---------- Given information

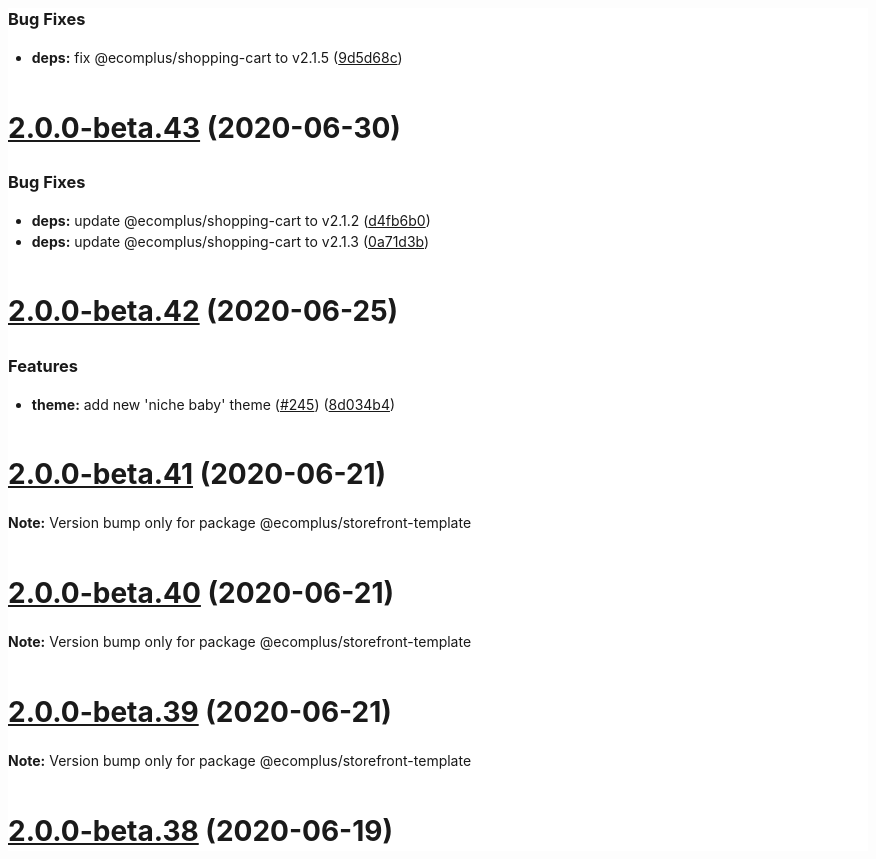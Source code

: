 ### Bug Fixes

- **deps:** fix @ecomplus/shopping-cart to v2.1.5 ([9d5d68c](https://github.com/ecomplus/storefront/commit/9d5d68c2218226d5984f648fb7f6914c93e4ec20))

# [2.0.0-beta.43](https://github.com/ecomplus/storefront/compare/@ecomplus/storefront-template@2.0.0-beta.42...@ecomplus/storefront-template@2.0.0-beta.43) (2020-06-30)

### Bug Fixes

- **deps:** update @ecomplus/shopping-cart to v2.1.2 ([d4fb6b0](https://github.com/ecomplus/storefront/commit/d4fb6b032b82519f7e3b433fd6faad3715746fbf))
- **deps:** update @ecomplus/shopping-cart to v2.1.3 ([0a71d3b](https://github.com/ecomplus/storefront/commit/0a71d3b161b8f2b4258ec72df0772a5ac9e8b3c0))

# [2.0.0-beta.42](https://github.com/ecomplus/storefront/compare/@ecomplus/storefront-template@2.0.0-beta.41...@ecomplus/storefront-template@2.0.0-beta.42) (2020-06-25)

### Features

- **theme:** add new 'niche baby' theme ([#245](https://github.com/ecomplus/storefront/issues/245)) ([8d034b4](https://github.com/ecomplus/storefront/commit/8d034b461b21f7135a2b0cb67b2a512713a93392))

# [2.0.0-beta.41](https://github.com/ecomplus/storefront/compare/@ecomplus/storefront-template@2.0.0-beta.40...@ecomplus/storefront-template@2.0.0-beta.41) (2020-06-21)

**Note:** Version bump only for package @ecomplus/storefront-template

# [2.0.0-beta.40](https://github.com/ecomplus/storefront/compare/@ecomplus/storefront-template@2.0.0-beta.39...@ecomplus/storefront-template@2.0.0-beta.40) (2020-06-21)

**Note:** Version bump only for package @ecomplus/storefront-template

# [2.0.0-beta.39](https://github.com/ecomplus/storefront/compare/@ecomplus/storefront-template@2.0.0-beta.38...@ecomplus/storefront-template@2.0.0-beta.39) (2020-06-21)

**Note:** Version bump only for package @ecomplus/storefront-template

# [2.0.0-beta.38](https://github.com/ecomplus/storefront/compare/@ecomplus/storefront-template@2.0.0-beta.37...@ecomplus/storefront-template@2.0.0-beta.38) (2020-06-19)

--------------------

_Problem details_
Print out every record above exactly as given. Do not include the pictures.

_Output_
Source code

: ### Bug Fixes

- **deps:** fix @ecomplus/shopping-cart to v2.1.5 ([9d5d68c](https://github.com/ecomplus/storefront/commit/9d5d68c2218226d5984f648fb7f6914c93e4ec20))

# [2.0.0-beta.43](https://github.com/ecomplus/storefront/compare/@ecomplus/storefront-template@2.0.0-beta.42...@ecomplus/storefront-template@2.0.0-beta.43) (2020-06-30)

### Bug Fixes

- **deps:** update @ecomplus/shopping-cart to v2.1.2 ([d4fb6b0](https://github.com/ecomplus/storefront/commit/d4fb6b032b82519f7e3b433fd6faad3715746fbf))
- **deps:** update @ecomplus/shopping-cart to v2.1.3 ([0a71d3b](https://github.com/ecomplus/storefront/commit/0a71d3b161b8f2b4258ec72df0772a5ac9e8b3c0))

# [2.0.0-beta.42](https://github.com/ecomplus/storefront/compare/@ecomplus/storefront-template@2.0.0-beta.41...@ecomplus/storefront-template@2.0.0-beta.42) (2020-06-25)

### Features

- **theme:** add new 'niche baby' theme ([#245](https://github.com/ecomplus/storefront/issues/245)) ([8d034b4](https://github.com/ecomplus/storefront/commit/8d034b461b21f7135a2b0cb67b2a512713a93392))

# [2.0.0-beta.41](https://github.com/ecomplus/storefront/compare/@ecomplus/storefront-template@2.0.0-beta.40...@ecomplus/storefront-template@2.0.0-beta.41) (2020-06-21)

**Note:** Version bump only for package @ecomplus/storefront-template

# [2.0.0-beta.40](https://github.com/ecomplus/storefront/compare/@ecomplus/storefront-template@2.0.0-beta.39...@ecomplus/storefront-template@2.0.0-beta.40) (2020-06-21)

**Note:** Version bump only for package @ecomplus/storefront-template

# [2.0.0-beta.39](https://github.com/ecomplus/storefront/compare/@ecomplus/storefront-template@2.0.0-beta.38...@ecomplus/storefront-template@2.0.0-beta.39) (2020-06-21)

**Note:** Version bump only for package @ecomplus/storefront-template

# [2.0.0-beta.38](https://github.com/ecomplus/storefront/compare/@ecomplus/storefront-template@2.0.0-beta.37...@ecomplus/storefront-template@2.0.0-beta.38) (2020-06-19)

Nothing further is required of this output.